The head of Hyundai Motor Company’s U.S. sales unit, John Krafcik told the Bloomberg news agency that the continued partial shutdown of the United States government is affecting consumer confidence and may result in as much as a 10% drop in October sales. Krafcik said that the political impasse in Washington is creating “anxiety” for many people.
“It’s that anxiety that keeps customers, potential buyers, on the sidelines when making a big purchase like an automobile,” he said. “We’ll probably see the industry off five to 10 percent this month, compared to where it was in September. I think a lot of it has to do with this shutdown discussion… Industrywide, we’re definitely seeing a slowdown in October,” Krafcik said.
The final quarter of the year is usually a strong sales period as automakers discount the outgoing model year cars and early adopters embrace the newer models. Septmember sales, though, were down 4.2% overall, the first year to year drop in over two years. Some of the decline, though, is attributed to a quirk in the calender that put Labor Day sales under August’s ledger.
Krafcick echoed earlier comments from General Motors and Ford that an extended government shutdown could hamper the already less than booming economic recovery.
At the start of the month, Hyundai initiated a program that allows federal workers affected by the shutdown to defer payments on car loans and leases. “We have already had requests from over a thousand people to have their payments deferred,” Krafcik told Bloomberg Television. “That’s a much stronger uptake than we thought. It makes us happy. It means we’re making a difference, but it does give an indication of just how deep and serious the issues are.”

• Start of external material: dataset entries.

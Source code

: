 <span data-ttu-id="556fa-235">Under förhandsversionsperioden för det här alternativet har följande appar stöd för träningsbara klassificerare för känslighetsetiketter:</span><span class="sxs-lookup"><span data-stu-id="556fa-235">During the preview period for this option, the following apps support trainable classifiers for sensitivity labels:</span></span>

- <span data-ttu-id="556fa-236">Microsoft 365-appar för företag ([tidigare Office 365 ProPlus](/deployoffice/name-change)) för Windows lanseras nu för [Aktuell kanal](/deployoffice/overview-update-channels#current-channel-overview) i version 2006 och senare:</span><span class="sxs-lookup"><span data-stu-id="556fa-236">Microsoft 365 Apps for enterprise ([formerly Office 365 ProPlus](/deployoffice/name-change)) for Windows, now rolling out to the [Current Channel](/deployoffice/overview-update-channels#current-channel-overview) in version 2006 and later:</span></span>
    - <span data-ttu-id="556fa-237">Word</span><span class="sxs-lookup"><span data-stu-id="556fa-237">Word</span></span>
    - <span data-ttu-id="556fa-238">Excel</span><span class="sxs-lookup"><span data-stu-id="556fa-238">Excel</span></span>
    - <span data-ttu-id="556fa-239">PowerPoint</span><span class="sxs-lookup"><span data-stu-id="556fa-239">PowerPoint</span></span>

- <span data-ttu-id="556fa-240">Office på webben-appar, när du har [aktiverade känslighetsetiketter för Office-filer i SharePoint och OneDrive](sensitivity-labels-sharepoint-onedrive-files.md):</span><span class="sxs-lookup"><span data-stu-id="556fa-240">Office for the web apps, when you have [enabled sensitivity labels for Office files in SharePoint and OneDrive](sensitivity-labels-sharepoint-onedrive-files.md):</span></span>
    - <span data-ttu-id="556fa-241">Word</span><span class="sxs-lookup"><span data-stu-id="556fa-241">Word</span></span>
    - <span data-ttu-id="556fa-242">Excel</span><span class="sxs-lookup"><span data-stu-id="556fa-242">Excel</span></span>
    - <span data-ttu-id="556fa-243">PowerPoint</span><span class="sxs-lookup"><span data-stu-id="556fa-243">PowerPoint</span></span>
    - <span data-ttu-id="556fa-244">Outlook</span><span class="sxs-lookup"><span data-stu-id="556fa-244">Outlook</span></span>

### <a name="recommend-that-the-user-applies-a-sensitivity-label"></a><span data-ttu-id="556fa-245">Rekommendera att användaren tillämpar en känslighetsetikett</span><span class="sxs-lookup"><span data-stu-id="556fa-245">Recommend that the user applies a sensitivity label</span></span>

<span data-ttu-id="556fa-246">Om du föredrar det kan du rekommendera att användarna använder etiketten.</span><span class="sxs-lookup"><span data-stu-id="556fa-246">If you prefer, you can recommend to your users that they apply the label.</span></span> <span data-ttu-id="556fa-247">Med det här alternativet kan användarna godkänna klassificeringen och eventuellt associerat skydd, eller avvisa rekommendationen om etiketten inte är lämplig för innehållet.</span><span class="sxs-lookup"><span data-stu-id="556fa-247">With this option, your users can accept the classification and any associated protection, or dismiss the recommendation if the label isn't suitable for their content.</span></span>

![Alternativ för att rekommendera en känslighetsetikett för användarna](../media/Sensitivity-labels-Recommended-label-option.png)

Late yesterday, Toyota Financial Services said that it would allow federal employees “relief” on car payments for up to three months. “The government shutdown has placed an unanticipated financial strain on many individuals and families,” Al Smith, group vice president of Toyota Financial Services, said in a statement. Hyundai has previously offered buyers a job-loss guarantee program, dubbed Assurance, that allowed them to bring back their cars if they were laid off.